-- Opening Marker --
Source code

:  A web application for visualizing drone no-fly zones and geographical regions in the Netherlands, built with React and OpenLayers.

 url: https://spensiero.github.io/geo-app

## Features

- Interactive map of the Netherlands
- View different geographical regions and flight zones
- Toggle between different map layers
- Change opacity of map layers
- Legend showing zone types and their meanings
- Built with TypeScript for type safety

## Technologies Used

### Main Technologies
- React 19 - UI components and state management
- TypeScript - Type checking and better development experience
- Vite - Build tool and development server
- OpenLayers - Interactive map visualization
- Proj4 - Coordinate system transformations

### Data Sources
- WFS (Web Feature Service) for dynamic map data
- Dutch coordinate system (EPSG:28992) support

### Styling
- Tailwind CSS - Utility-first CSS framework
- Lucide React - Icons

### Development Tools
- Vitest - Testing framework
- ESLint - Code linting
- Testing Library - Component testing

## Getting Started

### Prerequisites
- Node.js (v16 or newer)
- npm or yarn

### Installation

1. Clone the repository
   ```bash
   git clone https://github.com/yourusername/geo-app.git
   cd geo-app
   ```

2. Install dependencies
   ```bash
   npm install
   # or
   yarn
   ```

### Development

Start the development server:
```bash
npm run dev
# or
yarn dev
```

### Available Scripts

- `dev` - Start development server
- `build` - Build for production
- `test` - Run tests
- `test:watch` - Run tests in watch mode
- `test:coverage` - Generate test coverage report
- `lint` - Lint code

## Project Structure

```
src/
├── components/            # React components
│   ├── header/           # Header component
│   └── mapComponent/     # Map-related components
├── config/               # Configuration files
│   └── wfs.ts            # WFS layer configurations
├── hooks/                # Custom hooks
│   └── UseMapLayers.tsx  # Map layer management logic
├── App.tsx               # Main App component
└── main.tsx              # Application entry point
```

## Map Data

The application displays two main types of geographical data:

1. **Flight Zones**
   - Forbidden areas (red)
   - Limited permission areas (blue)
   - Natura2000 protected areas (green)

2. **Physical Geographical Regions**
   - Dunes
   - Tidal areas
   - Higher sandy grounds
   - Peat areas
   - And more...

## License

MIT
-- Closing Marker --
> **DIRECTIONS FOR THIS TASK**: Reproduce each line of the data containing the word "management".

> **SOLUTION TO THE EXERCISE**:
- React 19 - UI components and state management
│   └── UseMapLayers.tsx  # Map layer management logic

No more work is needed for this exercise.